The Ming Report by Keith Hays

THE BIG STORY OF 2003

December 22, 2003 - It is that time of year again, the time when every newspaper editor starts rating the news preparing for the obligatory articles in the week after Christmas ranking the “Biggest Stories of 200X”. You can hear the wheels turning and the cogs grinding as they try to mesh. Well, I suspect that they will get it wrong again this year.

The big story wasn’t the 461 Americans killed when their country tried its hand at invading and occupying a virtually defenseless oil patch 1/3 of the way around the world from home. It wasn’t the capture of Saddam or the continued freedom of Osama and Mullah Omar. It wasn’t the creation of the biggest Federal entitlement program since Lyndon Johnson. And it wasn’t the polls and the press naming Howard Dean as the Democratic nominee for President two months before the first primary votes will be cast in 2004. Nope, none of those reflect our times as well as my nominee for the Biggest Story of 2003.

The story that most accurately reflect America life in this third year of the 21st Century and the accomplishments of the First President of the 21st Century happened right here in Piatt County, just outside of Pierson Station. Margaret Gutierrez was arrested and hauled into court. She was charged with Child Endangerment and DCFS stepped in an put her 8 year old daughter, Mercedes, in protective custody.

Everybody in Pierson Station knew that Margaret weren’t quite right ever since she run off to marry that Gutierrez feller she met on her missionary trip to Ecuador. Then she upped and moved in with him in Miami. They seemed to do alright at first, judging by her letters home. They had work in Florida and Mercedes was born. But then Jorge, that was his name – that Gutierrez feller, got arrested for drunk and disorderly and got sent back to Ecuador cause he over stayed his visa.

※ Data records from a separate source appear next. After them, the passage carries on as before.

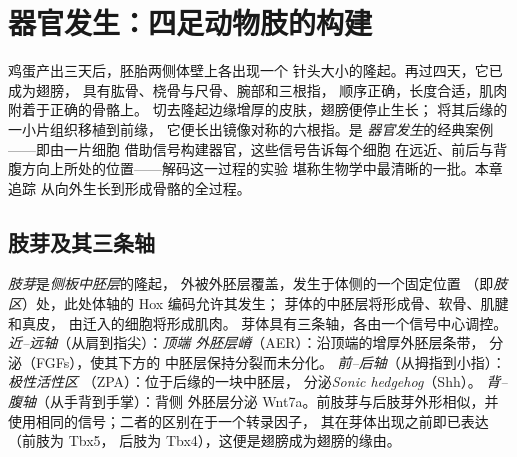 \chapter{器官发生：四足动物肢的构建}\label{ch:b2:limb-organogenesis}

鸡蛋产出三天后，胚胎两侧体壁上各出现一个
针头大小的隆起。再过四天，它已成为翅膀，
具有肱骨、桡骨与尺骨、腕部和三根指，
顺序正确，长度合适，肌肉附着于正确的骨骼上。
切去隆起边缘增厚的皮肤，翅膀便停止生长；
将其后缘的一小片组织移植到前缘，
它便长出镜像对称的六根指。是
\emph{器官发生}的经典案例——即由一片细胞
借助信号构建器官，这些信号告诉每个细胞
在远近、前后与背腹方向上所处的位置——解码这一过程的实验
堪称生物学中最清晰的一批。本章追踪
从向外生长到形成骨骼的全过程。

\section{肢芽及其三条轴}

\begin{definition}[肢芽]\label{def:b2:limb-organogenesis:bud}
\emph{肢芽}是\emph{侧板中胚层}的隆起，
外被外胚层覆盖，发生于体侧的一个固定位置
（即\emph{肢区}）处，此处体轴的 Hox 编码允许其发生；
芽体的中胚层将形成骨、软骨、肌腱和真皮，
由迁入的细胞将形成肌肉。
芽体具有三条轴，各由一个信号中心调控。
\emph{近–远轴}（从肩到指尖）：\emph{顶端
外胚层嵴}（AER）：沿顶端的增厚外胚层条带，
分泌（FGFs），使其下方的
中胚层保持分裂而未分化。
\emph{前–后轴}（从拇指到小指）：\emph{极性活性区
}（ZPA）：位于后缘的一块中胚层，
分泌\emph{Sonic hedgehog}（Shh）。
\emph{背–腹轴}（从手背到手掌）：背侧
外胚层分泌 Wnt7a。前肢芽与后肢芽外形相似，并
使用相同的信号；二者的区别在于一个转录因子，
其在芽体出现之前即已表达（前肢为 Tbx5，
后肢为 Tbx4），这便是翅膀成为翅膀的缘由。
\end{definition}


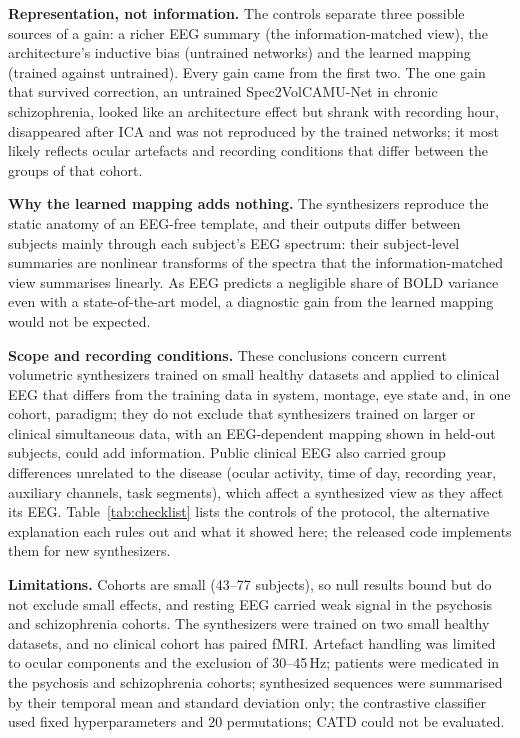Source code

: \documentclass[pdflatex,referee,sn-basic]{sn-jnl}%
\begin{document}
\noindent\textbf{Representation, not information.} The controls separate three possible sources of a gain: a richer EEG summary (the information-matched view), the architecture's inductive bias (untrained networks) and the learned mapping (trained against untrained). Every gain came from the first two. The one gain that survived correction, an untrained Spec2VolCAMU-Net in chronic schizophrenia, looked like an architecture effect but shrank with recording hour, disappeared after ICA and was not reproduced by the trained networks; it most likely reflects ocular artefacts and recording conditions that differ between the groups of that cohort.

\noindent\textbf{Why the learned mapping adds nothing.} The synthesizers reproduce the static anatomy of an EEG-free template, and their outputs differ between subjects mainly through each subject's EEG spectrum: their subject-level summaries are nonlinear transforms of the spectra that the information-matched view summarises linearly. As EEG predicts a negligible share of BOLD variance even with a state-of-the-art model, a diagnostic gain from the learned mapping would not be expected.

\noindent\textbf{Scope and recording conditions.} These conclusions concern current volumetric synthesizers trained on small healthy datasets and applied to clinical EEG that differs from the training data in system, montage, eye state and, in one cohort, paradigm; they do not exclude that synthesizers trained on larger or clinical simultaneous data, with an EEG-dependent mapping shown in held-out subjects, could add information. Public clinical EEG also carried group differences unrelated to the disease (ocular activity, time of day, recording year, auxiliary channels, task segments), which affect a synthesized view as they affect its EEG. Table~\ref{tab:checklist} lists the controls of the protocol, the alternative explanation each rules out and what it showed here; the released code implements them for new synthesizers.

\noindent\textbf{Limitations.} Cohorts are small (43--77 subjects), so null results bound but do not exclude small effects, and resting EEG carried weak signal in the psychosis and schizophrenia cohorts. The synthesizers were trained on two small healthy datasets, and no clinical cohort has paired fMRI. Artefact handling was limited to ocular components and the exclusion of 30--45\,Hz; patients were medicated in the psychosis and schizophrenia cohorts; synthesized sequences were summarised by their temporal mean and standard deviation only; the contrastive classifier used fixed hyperparameters and 20 permutations; CATD could not be evaluated.
\end{document}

Margaret came home then and got a job substitute teaching with a local district and a cheap place to stay house sitting for a local family while their mother was waiting to die in the Piatt County Nursing Home. As it happened there was little call for substitute teachers in the spring of 2003 and the old lady went and died so Margaret and Mercedes had to move out of the house so it could be sold. Out of money and out of hope, Margaret was not out of resources. She inherited a one-fifth interest in 80 acres from her father. She pitched a tent behind the corn-crib and strung a drop cord to power Mercedes little TV. They stayed there a week until her step-brother called the Sheriff – he had been farming the ground for the ten years since Margaret’s Daddy had passed over without ever accounting for the profits. Margaret was arrested – to protect the child, of course.

Anyway, that is my nominee for the Biggest Story of 2003 – the one that most illustrates life in our times.